Recorded data
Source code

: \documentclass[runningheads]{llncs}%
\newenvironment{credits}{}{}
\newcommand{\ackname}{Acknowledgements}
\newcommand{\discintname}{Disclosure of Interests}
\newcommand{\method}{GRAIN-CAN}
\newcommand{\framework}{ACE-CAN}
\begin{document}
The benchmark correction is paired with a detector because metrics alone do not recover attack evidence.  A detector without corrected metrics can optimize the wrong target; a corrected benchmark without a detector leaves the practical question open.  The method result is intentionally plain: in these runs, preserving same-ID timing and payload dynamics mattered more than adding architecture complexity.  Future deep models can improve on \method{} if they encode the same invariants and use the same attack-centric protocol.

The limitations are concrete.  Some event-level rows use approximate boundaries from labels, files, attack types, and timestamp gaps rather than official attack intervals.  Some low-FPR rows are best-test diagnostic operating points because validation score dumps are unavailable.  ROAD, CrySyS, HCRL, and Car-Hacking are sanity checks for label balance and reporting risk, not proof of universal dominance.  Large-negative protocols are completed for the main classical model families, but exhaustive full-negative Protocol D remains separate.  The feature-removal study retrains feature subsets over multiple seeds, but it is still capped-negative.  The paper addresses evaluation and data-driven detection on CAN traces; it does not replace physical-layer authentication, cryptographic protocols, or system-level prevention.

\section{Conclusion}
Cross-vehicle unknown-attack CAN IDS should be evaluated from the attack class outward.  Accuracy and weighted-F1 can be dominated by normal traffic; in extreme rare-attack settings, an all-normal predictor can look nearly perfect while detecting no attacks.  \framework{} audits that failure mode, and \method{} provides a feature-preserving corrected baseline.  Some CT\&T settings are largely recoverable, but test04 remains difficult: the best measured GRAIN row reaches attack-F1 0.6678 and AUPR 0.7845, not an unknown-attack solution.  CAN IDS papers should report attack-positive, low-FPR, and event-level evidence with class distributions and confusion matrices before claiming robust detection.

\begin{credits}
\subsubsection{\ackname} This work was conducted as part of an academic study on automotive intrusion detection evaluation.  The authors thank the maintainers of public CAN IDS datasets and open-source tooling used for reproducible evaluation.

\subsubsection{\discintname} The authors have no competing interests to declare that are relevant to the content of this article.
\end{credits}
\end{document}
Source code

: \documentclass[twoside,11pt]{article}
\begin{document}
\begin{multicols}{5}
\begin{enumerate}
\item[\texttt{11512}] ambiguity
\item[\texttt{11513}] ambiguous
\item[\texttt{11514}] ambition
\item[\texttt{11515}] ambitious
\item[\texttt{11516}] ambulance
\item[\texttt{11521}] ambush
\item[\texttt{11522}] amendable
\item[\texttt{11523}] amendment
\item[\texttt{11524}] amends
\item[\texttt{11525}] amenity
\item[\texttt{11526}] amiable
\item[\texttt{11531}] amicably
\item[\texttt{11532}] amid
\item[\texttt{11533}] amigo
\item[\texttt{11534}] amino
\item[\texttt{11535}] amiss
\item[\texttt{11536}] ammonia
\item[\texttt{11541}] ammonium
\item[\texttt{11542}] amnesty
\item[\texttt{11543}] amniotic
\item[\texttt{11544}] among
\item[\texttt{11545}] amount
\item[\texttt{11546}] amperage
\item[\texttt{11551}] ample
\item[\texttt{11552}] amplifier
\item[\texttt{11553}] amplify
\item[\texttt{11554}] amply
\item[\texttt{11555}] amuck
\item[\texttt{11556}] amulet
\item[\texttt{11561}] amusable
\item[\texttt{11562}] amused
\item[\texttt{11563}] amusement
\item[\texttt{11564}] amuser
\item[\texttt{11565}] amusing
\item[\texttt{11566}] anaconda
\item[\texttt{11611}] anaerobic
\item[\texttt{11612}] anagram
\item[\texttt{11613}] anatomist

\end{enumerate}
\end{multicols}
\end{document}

**EXERCISE DETAILS**: Scan the records for the string "feature". Copy each line in which it appears.

**RESPONSE TO THE EXERCISE**:
The limitations are concrete.  Some event-level rows use approximate boundaries from labels, files, attack types, and timestamp gaps rather than official attack intervals.  Some low-FPR rows are best-test diagnostic operating points because validation score dumps are unavailable.  ROAD, CrySyS, HCRL, and Car-Hacking are sanity checks for label balance and reporting risk, not proof of universal dominance.  Large-negative protocols are completed for the main classical model families, but exhaustive full-negative Protocol D remains separate.  The feature-removal study retrains feature subsets over multiple seeds, but it is still capped-negative.  The paper addresses evaluation and data-driven detection on CAN traces; it does not replace physical-layer authentication, cryptographic protocols, or system-level prevention.
Cross-vehicle unknown-attack CAN IDS should be evaluated from the attack class outward.  Accuracy and weighted-F1 can be dominated by normal traffic; in extreme rare-attack settings, an all-normal predictor can look nearly perfect while detecting no attacks.  \framework{} audits that failure mode, and \method{} provides a feature-preserving corrected baseline.  Some CT\&T settings are largely recoverable, but test04 remains difficult: the best measured GRAIN row reaches attack-F1 0.6678 and AUPR 0.7845, not an unknown-attack solution.  CAN IDS papers should report attack-positive, low-FPR, and event-level evidence with class distributions and confusion matrices before claiming robust detection.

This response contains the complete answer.